Le fait de « tenir son rang » dans la bande passe par le fait de savoir recevoir et d’être présent régulièrement aux événements (bon, comme dans tous les réseaux de relation au monde), d’être disponible pour filer des coups de main : déménagement, construction de maison. Le groupe se construit souvent autour des amitiés masculines, avec les compagnes en pièces rapportées, et la sociabilité au cours des soirées se fait souvent de façon genrée.

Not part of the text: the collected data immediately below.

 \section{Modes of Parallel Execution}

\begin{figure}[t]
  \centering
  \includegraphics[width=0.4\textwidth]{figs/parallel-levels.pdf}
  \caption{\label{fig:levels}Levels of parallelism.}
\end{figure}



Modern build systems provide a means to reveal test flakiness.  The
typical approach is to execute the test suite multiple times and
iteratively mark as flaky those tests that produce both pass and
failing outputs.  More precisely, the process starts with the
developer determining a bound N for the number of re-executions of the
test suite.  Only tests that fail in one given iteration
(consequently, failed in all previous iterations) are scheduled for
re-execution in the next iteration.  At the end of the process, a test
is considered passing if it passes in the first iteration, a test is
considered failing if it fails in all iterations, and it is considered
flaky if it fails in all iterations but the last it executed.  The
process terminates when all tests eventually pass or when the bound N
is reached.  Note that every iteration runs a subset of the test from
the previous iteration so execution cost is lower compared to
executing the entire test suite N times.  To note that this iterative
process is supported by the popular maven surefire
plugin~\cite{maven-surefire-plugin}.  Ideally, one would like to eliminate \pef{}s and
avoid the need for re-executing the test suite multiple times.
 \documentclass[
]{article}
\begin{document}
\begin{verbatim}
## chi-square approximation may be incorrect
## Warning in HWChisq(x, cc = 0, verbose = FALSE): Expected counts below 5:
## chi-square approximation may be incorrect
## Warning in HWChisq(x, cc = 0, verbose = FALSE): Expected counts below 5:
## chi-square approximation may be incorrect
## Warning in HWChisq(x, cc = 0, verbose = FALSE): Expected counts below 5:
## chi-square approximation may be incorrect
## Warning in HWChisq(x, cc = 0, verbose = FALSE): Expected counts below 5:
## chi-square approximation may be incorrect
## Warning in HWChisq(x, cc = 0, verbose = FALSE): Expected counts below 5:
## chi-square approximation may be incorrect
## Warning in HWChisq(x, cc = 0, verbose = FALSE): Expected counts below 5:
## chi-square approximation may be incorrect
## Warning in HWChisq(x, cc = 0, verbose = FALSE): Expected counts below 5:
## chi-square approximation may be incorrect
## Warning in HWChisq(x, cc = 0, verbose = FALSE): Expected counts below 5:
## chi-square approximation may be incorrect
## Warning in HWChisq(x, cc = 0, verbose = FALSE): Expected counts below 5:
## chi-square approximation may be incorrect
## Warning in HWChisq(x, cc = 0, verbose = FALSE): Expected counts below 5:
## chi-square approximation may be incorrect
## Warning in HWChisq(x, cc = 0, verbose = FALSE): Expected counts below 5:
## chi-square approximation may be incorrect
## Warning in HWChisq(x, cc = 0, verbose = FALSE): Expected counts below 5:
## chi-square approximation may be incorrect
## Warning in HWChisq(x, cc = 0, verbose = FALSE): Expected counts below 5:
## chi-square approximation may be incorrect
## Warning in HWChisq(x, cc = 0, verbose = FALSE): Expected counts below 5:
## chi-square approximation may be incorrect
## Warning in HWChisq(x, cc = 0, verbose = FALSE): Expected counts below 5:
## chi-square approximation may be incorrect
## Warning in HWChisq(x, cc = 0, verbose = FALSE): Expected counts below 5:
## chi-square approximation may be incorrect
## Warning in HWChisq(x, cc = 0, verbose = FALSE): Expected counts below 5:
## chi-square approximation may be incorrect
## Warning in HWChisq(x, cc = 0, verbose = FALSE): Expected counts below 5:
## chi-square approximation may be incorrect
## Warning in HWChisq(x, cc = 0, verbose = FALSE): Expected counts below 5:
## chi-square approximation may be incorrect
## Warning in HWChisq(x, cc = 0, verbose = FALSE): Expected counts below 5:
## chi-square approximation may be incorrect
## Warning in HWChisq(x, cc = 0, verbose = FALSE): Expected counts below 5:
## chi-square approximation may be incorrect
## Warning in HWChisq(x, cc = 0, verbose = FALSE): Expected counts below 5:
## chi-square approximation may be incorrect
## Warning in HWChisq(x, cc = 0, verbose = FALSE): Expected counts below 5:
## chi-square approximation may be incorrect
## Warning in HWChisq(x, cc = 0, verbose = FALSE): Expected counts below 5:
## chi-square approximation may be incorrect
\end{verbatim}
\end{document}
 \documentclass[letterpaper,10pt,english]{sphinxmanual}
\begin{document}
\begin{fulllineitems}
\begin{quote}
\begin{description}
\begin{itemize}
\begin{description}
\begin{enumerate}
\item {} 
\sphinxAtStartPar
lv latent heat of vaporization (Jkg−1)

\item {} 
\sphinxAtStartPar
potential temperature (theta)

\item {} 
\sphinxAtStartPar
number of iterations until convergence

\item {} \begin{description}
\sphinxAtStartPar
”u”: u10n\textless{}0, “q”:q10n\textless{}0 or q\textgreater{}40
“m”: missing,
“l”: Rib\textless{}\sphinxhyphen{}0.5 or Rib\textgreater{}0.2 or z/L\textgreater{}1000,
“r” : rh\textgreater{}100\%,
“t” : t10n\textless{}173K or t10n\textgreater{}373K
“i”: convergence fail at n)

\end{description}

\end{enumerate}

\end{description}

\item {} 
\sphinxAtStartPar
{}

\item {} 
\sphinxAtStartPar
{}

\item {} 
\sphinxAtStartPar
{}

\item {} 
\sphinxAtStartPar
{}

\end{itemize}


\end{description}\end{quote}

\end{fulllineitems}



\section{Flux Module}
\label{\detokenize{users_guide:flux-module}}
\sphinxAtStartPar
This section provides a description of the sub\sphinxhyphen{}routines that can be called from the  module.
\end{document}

Le fait de « traîner » dans les rues et de s’y déplacer à pied est mal vu, l’apanage des « perdus » et des « cassos ». Cette volonté de distinction par rapport aux « cassos » est fortement présente. Elle se traduit par une affirmation du travail comme valeur partagée, et les membres de la bande affinitaire peuvent agir comme « témoin de moralité » lors des périodes d’inactivité, que celle ci n’est pas dû à la nature fainéante du/de la chomeureuse : c’est une ressource cruciale dans le cadre d’une économie où les emplois disponibles sont peu nombreux et que la distinction ne se fait pas sur les compétences scolaires : le piston et les recommandations sont importantes pour trouver un emploi (et pour proposer ses services au noir). Cet attachement au travail, ces amitiés transclasses (entre employés et petits patrons qui ont le même mode de vie) et cette priorité donnée au groupe proche peuvent facilement se traduire politiquement par la profession de valeur de droite ou d’extrême-droite, sans que ça signifie une mobilisation pour aller voter pour autant. Les discours racistes peuvent facilement être présents, sans que ça empêche d’avoir des amis racisés.

C’est pas évident de résumer de la sociologie sans faire des raccourcis qui peuvent rapidement déformer le propos, je recommande la lecture du livre, facile à lire et intéressant – à la fois sur son sujet en soi, et pour faire des comparaisons avec d’autres modes de sociabilité (typiquement, sur la mobilisation des anecdotes pour la construction de la cohésion du groupe, je retrouve pas mal ce qui se fait dans certains de mes groupes d’amis).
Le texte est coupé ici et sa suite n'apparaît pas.